作成された画像を解析したところ、円盤の中心付近に存在するガスが出す電波から、これまでの感度でははっきりとは確認できなかった特徴を捉えることに成功したとする。その特徴は、惑星の大気のような、ガスの密度が非常に高い場所から放射される電波とよく似ていたという。これは、円盤の中心近くにあるガスの密度は、惑星の大気と同じくらい高くなっていたことを示すとする。

さらに解析が進められた結果、太陽系における木星軌道にあたる中心からおよそ5天文単位より内側の領域に、木星の質量の7倍にも相当する大量のガスが存在することが判明したともする。今回の対象となったうみへび座TW星は、原始惑星系円盤を持つほかの若い星よりも年齢が高く、そのためこれほど大量のガスが存在するとは予想されていなかったと研究チームでは説明している。

また、うみへび座TW星の過去の観測データと比較すると、木星軌道より内側に存在するガスの量が急激に多くなっていることも確認されたという。ガスは、時間の経過とともに円盤の内側へとゆっくり移動していると考えられているが、その移動速度が急に変化すると、ある特定の場所にガスが溜まる。このことは、惑星形成の材料となるガスが木星軌道付近に集積し、惑星系の形成を促進していることを示しているとした。

  • うみへび座TW星周りのガスの分布の想像図

    うみへび座TW星周りのガスの分布の想像図。

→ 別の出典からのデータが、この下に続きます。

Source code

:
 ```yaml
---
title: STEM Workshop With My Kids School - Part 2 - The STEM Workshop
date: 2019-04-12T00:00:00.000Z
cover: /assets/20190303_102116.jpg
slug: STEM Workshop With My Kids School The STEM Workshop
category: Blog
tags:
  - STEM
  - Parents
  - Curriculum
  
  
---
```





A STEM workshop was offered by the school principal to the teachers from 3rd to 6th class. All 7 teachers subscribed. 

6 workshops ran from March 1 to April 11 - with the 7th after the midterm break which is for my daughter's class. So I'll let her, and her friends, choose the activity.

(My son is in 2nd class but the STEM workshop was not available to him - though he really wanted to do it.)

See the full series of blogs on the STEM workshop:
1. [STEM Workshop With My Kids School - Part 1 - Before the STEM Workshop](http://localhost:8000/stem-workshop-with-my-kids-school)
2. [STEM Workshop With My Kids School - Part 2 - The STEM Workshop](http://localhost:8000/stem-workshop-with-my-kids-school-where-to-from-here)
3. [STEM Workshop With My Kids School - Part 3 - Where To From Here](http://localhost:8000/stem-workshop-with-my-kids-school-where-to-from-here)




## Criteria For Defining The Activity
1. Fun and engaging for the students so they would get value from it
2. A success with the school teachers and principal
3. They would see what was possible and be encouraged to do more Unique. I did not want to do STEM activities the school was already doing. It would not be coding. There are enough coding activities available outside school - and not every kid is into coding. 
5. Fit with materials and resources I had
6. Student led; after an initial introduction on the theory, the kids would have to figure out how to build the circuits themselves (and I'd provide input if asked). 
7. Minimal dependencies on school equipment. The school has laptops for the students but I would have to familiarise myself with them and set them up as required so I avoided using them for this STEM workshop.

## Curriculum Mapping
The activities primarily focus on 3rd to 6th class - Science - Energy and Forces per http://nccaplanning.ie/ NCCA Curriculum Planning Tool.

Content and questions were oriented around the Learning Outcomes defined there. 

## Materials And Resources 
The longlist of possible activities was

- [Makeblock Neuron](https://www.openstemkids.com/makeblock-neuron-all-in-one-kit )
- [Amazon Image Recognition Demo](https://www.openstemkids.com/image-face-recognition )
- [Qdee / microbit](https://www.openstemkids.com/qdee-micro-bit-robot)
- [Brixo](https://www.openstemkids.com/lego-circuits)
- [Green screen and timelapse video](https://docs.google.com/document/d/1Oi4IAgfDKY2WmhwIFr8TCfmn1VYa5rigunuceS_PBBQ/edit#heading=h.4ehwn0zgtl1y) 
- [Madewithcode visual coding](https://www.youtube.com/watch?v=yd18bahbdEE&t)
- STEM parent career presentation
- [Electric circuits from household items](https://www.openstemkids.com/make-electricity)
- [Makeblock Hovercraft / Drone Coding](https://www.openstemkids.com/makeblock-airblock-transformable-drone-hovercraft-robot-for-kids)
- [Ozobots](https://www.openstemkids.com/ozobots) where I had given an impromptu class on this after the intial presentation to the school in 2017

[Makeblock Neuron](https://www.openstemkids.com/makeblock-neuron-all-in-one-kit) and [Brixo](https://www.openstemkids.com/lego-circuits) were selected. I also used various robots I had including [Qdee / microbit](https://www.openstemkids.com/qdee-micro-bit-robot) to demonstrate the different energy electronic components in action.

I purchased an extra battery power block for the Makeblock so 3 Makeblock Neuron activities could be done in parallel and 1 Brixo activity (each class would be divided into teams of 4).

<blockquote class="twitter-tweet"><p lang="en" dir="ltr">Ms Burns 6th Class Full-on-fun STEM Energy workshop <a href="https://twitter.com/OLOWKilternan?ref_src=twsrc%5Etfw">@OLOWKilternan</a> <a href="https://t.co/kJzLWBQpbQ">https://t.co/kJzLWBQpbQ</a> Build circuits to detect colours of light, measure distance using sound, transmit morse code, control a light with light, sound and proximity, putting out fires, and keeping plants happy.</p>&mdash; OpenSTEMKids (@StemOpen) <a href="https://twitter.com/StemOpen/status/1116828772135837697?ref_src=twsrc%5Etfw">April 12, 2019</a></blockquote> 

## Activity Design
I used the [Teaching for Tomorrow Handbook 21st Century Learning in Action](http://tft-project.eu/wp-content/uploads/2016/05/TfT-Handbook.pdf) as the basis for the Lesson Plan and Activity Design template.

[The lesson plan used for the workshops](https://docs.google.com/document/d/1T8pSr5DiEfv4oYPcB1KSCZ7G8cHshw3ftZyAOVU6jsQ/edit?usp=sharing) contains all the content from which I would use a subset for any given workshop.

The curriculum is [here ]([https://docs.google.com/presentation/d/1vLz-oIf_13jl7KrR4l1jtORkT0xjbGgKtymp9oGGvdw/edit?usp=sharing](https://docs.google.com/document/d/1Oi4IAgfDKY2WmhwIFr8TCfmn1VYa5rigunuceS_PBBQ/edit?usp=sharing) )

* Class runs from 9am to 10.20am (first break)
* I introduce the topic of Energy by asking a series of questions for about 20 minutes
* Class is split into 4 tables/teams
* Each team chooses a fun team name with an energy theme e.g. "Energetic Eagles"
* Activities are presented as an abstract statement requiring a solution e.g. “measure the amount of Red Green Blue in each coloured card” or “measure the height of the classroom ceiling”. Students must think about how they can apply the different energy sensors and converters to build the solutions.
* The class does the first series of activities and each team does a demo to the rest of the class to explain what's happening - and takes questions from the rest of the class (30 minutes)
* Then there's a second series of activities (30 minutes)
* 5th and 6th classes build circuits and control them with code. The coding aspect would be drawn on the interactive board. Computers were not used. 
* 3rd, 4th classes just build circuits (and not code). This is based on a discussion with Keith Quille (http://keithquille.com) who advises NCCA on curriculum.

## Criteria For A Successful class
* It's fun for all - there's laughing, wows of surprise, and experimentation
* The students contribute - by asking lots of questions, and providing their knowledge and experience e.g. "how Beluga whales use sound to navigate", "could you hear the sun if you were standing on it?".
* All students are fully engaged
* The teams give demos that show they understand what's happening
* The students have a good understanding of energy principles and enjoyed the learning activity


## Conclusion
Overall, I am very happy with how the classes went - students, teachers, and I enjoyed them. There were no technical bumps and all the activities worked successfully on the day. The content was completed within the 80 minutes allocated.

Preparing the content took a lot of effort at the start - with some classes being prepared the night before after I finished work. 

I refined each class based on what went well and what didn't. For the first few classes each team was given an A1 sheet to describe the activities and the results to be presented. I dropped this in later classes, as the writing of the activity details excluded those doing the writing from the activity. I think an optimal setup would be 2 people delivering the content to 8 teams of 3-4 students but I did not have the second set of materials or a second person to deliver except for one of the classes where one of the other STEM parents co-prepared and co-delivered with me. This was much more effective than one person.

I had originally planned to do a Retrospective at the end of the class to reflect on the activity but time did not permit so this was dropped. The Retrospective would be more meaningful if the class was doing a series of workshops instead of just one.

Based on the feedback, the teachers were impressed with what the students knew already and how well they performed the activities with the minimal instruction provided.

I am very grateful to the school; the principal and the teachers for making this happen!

木星軌道付近より内側の場所では、その外側と比較して、ガスの量が格段に多くなっている (C)ALMA(ESO/NAOJ/NRAO) (出所:NAOJ Webサイト)

なお、研究チームでは今後、今回と同様の手法をほかの原始惑星系円盤にも適用し、さまざまな特徴、さまざまな年齢の円盤に存在するガスの量を調べて、ガスが失われる過程や惑星系が形成される過程を明らかにしていきたいとしている。